Rendered images with source text:
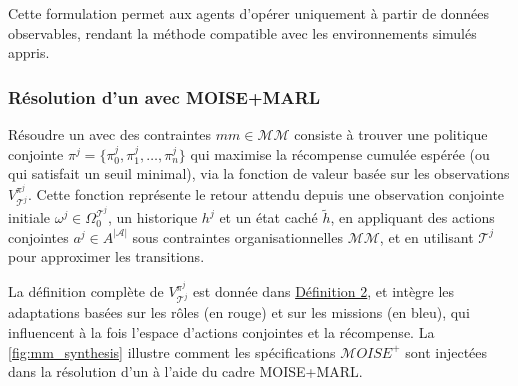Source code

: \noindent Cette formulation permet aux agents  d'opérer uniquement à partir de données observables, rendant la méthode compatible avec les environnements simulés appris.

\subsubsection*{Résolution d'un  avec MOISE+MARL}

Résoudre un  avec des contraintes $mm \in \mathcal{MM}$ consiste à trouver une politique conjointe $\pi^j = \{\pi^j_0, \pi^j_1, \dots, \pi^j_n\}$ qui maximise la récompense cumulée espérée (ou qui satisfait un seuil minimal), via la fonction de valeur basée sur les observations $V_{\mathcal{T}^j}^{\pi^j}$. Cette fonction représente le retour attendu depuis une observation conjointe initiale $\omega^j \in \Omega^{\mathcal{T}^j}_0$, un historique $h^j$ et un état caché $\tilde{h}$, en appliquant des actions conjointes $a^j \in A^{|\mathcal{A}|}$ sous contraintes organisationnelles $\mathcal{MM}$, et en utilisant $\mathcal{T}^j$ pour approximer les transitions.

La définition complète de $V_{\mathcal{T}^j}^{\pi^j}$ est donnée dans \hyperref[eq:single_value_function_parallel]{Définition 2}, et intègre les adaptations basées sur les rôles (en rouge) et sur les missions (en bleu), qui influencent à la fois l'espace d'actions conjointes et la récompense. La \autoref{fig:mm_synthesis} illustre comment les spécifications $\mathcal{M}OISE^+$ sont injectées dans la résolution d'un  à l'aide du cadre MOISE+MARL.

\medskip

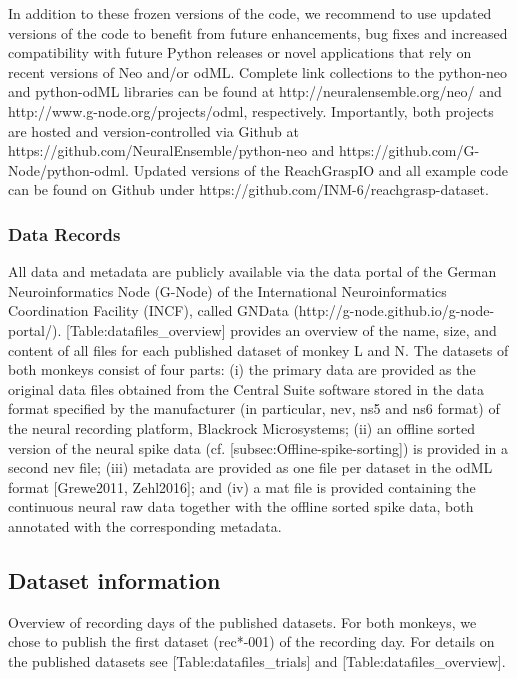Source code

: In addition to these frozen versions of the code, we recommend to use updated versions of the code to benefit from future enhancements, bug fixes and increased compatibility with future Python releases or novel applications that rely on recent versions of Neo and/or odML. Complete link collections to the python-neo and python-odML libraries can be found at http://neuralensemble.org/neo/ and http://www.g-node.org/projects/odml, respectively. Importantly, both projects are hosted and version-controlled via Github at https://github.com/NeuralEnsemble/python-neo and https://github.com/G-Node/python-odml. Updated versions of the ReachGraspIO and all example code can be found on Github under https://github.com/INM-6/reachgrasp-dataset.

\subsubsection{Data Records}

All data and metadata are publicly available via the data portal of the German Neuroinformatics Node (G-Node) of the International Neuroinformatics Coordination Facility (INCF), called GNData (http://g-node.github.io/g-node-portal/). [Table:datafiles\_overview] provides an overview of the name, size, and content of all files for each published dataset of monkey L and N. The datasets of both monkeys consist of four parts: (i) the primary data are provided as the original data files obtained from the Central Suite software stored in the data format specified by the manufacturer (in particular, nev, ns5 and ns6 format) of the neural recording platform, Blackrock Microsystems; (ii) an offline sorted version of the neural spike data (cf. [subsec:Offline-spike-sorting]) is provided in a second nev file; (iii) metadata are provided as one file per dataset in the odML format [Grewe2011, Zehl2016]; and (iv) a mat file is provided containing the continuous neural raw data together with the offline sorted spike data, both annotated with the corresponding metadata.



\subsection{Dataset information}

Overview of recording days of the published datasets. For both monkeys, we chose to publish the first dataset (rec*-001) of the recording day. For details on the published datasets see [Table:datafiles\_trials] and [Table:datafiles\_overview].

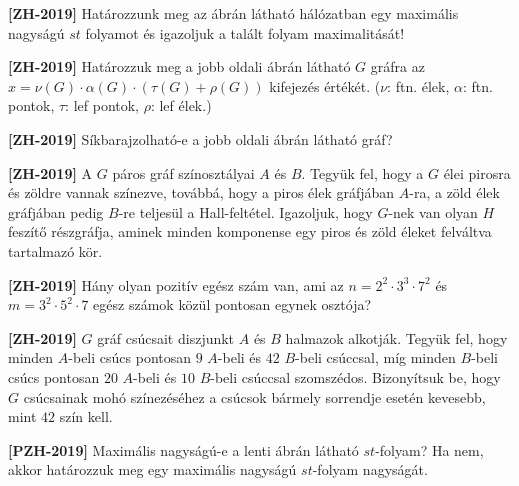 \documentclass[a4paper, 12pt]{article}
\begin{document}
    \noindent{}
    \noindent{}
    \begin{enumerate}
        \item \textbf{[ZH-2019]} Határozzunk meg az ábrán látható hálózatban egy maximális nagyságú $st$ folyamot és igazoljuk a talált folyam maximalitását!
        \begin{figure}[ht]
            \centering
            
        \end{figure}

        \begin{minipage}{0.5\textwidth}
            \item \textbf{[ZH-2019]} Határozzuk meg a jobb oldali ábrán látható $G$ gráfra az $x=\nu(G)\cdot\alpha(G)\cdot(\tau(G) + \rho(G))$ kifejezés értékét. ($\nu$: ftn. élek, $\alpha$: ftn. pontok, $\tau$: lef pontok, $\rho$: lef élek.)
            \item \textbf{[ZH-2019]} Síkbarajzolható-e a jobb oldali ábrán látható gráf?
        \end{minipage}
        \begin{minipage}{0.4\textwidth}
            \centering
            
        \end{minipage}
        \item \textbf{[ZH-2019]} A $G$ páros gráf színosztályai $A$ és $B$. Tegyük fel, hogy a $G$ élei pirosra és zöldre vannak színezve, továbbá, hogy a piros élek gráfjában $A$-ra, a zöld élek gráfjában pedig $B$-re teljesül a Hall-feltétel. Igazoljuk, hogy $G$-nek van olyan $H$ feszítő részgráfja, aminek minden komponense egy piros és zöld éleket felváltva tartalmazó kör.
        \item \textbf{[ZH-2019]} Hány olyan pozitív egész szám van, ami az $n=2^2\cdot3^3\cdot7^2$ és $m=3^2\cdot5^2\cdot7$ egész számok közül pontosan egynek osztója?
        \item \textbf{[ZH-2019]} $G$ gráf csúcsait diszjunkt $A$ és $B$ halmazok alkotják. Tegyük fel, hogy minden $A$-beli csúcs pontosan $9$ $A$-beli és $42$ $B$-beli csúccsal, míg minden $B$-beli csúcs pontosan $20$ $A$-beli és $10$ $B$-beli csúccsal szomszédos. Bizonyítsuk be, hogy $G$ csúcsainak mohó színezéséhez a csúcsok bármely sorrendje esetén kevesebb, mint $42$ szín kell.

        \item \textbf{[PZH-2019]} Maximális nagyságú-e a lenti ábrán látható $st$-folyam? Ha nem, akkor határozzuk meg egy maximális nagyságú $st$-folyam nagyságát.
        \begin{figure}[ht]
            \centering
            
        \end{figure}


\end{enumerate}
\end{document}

==

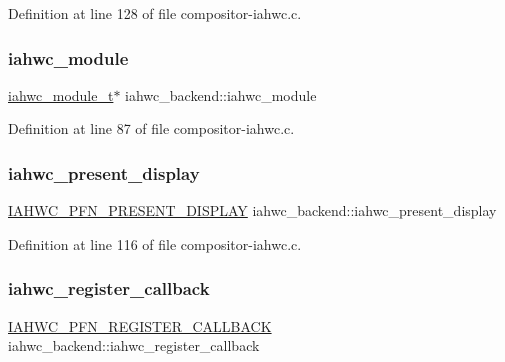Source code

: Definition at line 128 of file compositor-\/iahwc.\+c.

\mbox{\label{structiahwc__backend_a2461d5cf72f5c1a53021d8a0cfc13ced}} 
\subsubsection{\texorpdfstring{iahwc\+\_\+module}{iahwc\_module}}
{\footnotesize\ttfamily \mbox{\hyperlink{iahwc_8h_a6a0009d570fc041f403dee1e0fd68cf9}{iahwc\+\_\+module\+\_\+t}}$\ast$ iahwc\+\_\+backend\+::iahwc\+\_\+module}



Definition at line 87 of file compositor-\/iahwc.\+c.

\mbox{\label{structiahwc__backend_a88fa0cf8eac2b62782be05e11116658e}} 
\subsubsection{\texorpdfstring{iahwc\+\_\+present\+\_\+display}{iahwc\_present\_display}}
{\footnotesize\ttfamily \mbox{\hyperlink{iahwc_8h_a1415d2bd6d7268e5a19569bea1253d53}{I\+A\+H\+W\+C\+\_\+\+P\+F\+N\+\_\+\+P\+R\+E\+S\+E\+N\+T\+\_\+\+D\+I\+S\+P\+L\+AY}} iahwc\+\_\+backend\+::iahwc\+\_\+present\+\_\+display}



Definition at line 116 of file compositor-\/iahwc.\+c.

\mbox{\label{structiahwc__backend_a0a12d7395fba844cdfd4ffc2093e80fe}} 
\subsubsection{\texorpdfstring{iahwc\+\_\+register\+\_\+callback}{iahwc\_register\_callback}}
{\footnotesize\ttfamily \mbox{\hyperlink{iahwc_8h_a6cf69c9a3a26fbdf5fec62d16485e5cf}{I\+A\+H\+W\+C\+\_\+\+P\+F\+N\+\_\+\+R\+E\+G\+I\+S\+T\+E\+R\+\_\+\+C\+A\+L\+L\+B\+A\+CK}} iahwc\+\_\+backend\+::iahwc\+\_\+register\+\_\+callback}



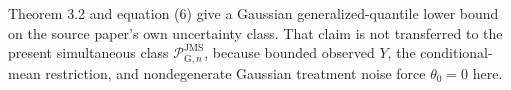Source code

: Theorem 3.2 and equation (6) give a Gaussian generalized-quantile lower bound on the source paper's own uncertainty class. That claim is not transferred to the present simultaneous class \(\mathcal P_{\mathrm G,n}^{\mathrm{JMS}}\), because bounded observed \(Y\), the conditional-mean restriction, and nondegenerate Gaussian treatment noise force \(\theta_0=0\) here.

TASK.
For the word "module", tally the lines above that hold it and answer with the number alone.

TASK RESPONSE.
2